理化学研究所発のスタートアップであるダナフォームは、遺伝子検査で熱中症リスクを判定できるサービスを始めています。検査キットの郵送で、熱中症の重症化を引き起こしやすい遺伝子を持つかどうかなどを調べます。酷暑のシーズンが到来し、工場や建設現場で導入する動きが出てきています。
人間には、エネルギー代謝に関わる重要な酵素をつくるCPT2と呼ばれる遺伝子があります。徳島大学などの研究グループが、この遺伝子に変異があると、体温が高い時にエネルギーの代謝機能が下がることを発見しました。ダナフォームはこの結果を応用し、遺伝子検査サービスを開発しました。健康な人のうち、熱中症に関わる遺伝子に変異があったのは2割でした。

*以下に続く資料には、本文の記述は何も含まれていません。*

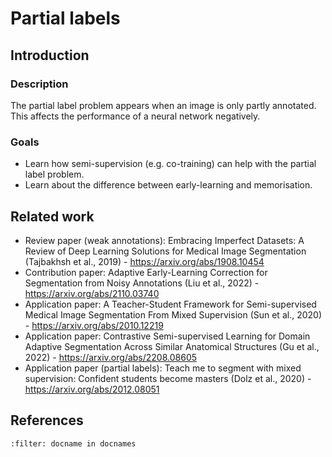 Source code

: # Partial labels

## Introduction

### Description
The partial label problem appears when an image is only partly annotated. This affects the performance of a neural network negatively.

### Goals
* Learn how semi-supervision (e.g. co-training) can help with the partial label problem.
* Learn about the difference between early-learning and memorisation.



## Related work
* Review paper (weak annotations): Embracing Imperfect Datasets: A Review of Deep Learning Solutions for Medical Image Segmentation (Tajbakhsh et al., 2019) - https://arxiv.org/abs/1908.10454
* Contribution paper: Adaptive Early-Learning Correction for Segmentation from Noisy Annotations (Liu et al., 2022) - https://arxiv.org/abs/2110.03740
* Application paper: A Teacher-Student Framework for Semi-supervised Medical Image Segmentation From Mixed Supervision (Sun et al., 2020) - https://arxiv.org/abs/2010.12219
* Application paper: Contrastive Semi-supervised Learning for Domain Adaptive Segmentation Across Similar Anatomical Structures (Gu et al., 2022) - https://arxiv.org/abs/2208.08605
* Application paper (partial labels): Teach me to segment with mixed supervision: Confident students become masters (Dolz et al., 2020) - https://arxiv.org/abs/2012.08051
<!-- * A regularization-driven Mean Teacher model based on semi-supervised learning for medical image segmentation -->

## References
```{bibliography}
:filter: docname in docnames
``` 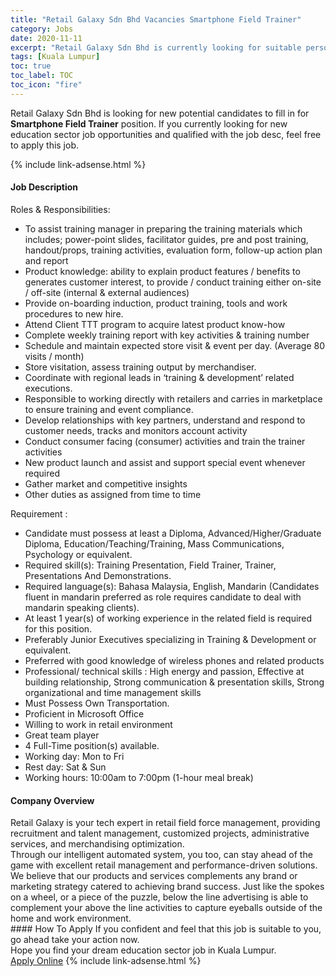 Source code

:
 ```yaml
---
title: "Retail Galaxy Sdn Bhd Vacancies Smartphone Field Trainer" 
category: Jobs 
date: 2020-11-11 
excerpt: "Retail Galaxy Sdn Bhd is currently looking for suitable person to fill in the Smartphone Field Trainer which positioned at Kuala Lumpur" 
tags: [Kuala Lumpur] 
toc: true 
toc_label: TOC 
toc_icon: "fire" 
--- 
```


<p>Retail Galaxy Sdn Bhd is looking for new potential candidates to fill in for <b>Smartphone Field Trainer</b> position. If you currently looking for new education sector job opportunities and qualified with the job desc, feel free to apply this job.
</p>{% include link-adsense.html %} 
 <div><div><div><h4>Job Description</h4></div></div><div><div><span><div><div>Roles &amp; Responsibilities:</div><ul><li>To assist training manager in preparing the training materials which includes; power-point slides, facilitator guides, pre and post training, handout/props, training activities, evaluation form, follow-up action plan and report</li><li>Product knowledge: ability to explain product features / benefits to generates customer interest, to provide / conduct training either on-site / off-site (internal &amp; external audiences)</li><li>Provide on-boarding induction, product training, tools and work procedures to new hire.</li><li>Attend Client TTT program to acquire latest product know-how</li><li>Complete weekly training report with key activities &amp; training number</li><li>Schedule and maintain expected store visit &amp; event per day. (Average 80 visits / month)</li><li>Store visitation, assess training output by merchandiser.</li><li>Coordinate with regional leads in &#8216;training &amp; development&#8217; related executions.</li><li>Responsible to working directly with retailers and carries in marketplace to ensure training and event compliance.</li><li>Develop relationships with key partners, understand and respond to customer needs, tracks and monitors account activity</li><li>Conduct consumer facing (consumer) activities and train the trainer activities</li><li>New product launch and assist and support special event whenever required</li><li>Gather market and competitive insights</li><li>Other duties as assigned from time to time</li></ul><div>Requirement :&#160;</div><ul><li>Candidate must possess at least a Diploma, Advanced/Higher/Graduate Diploma, Education/Teaching/Training, Mass Communications, Psychology or equivalent.</li><li>Required skill(s): Training Presentation, Field Trainer, Trainer, Presentations And Demonstrations.</li><li>Required language(s): Bahasa Malaysia, English, Mandarin (Candidates fluent in mandarin preferred as role requires candidate to deal with mandarin speaking clients).</li><li>At least 1 year(s) of working experience in the related field is required for this position.</li><li>Preferably Junior Executives specializing in Training &amp; Development or equivalent.</li><li>Preferred with good knowledge of wireless phones and related products</li><li>Professional/ technical skills : High energy and passion, Effective at building relationship,&#160;Strong communication &amp; presentation skills, Strong organizational and time management skills</li><li>Must Possess Own Transportation.</li><li>Proficient in Microsoft Office</li><li>Willing to work in retail environment</li><li>Great team player</li><li>4 Full-Time position(s) available.</li><li>Working day: Mon to Fri</li><li>Rest day: Sat &amp; Sun</li><li>Working hours: 10:00am to 7:00pm (1-hour meal break)</li></ul></div></span></div></div></div> 
<div><div><div><h4>Company Overview</h4></div></div><div><div><span><div><div>
<div>
		Retail Galaxy is your tech expert in retail field force management, providing recruitment and talent management, customized projects, administrative services, and merchandising optimization.</div>
<div>
		Through our intelligent automated system, you too, can stay ahead of the game with excellent retail management and performance-driven solutions.</div>
</div>
<div>
	We believe that our products and services complements any brand or marketing strategy catered to achieving brand success. Just like the spokes on a wheel, or a piece of the puzzle, below the line advertising is able to complement your above the line activities to capture eyeballs outside of the home and work environment.</div></div></span></div></div></div> 
#### How To Apply 
If you confident and feel that this job is suitable to you, go ahead take your action now. <br/> 
Hope you find your dream education sector job in Kuala Lumpur. <br/> 
<a href="https://www.jobstreet.com.my/en/job/smartphone-field-trainer-4411802?jobId=jobstreet-my-job-4411802&sectionRank=7&token=0~0ee792f1-0732-4b4e-bbe8-4b12c91acc1d&fr=SRP%20View%20In%20New%20Ta" class="btn btn--info" target="_blank" rel="nofollow noopenner">Apply Online</a> 
{% include link-adsense.html %}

熱中症は体温の調節機能が働かなくなり、意識障害などを起こし、死亡することもあります。年齢や疲労のほか、体を暑さに慣らす暑熱順化ができているかどうかも発症に影響します。変異型の人は、熱中症の初期段階から一気に重症化する可能性が高いとされています。綿棒で口内の粘膜をこすり、容器に入れて郵送すると、CPT2の遺伝子の検査結果が数日以内にメールで届きます。個人向けは2,970円で販売されています。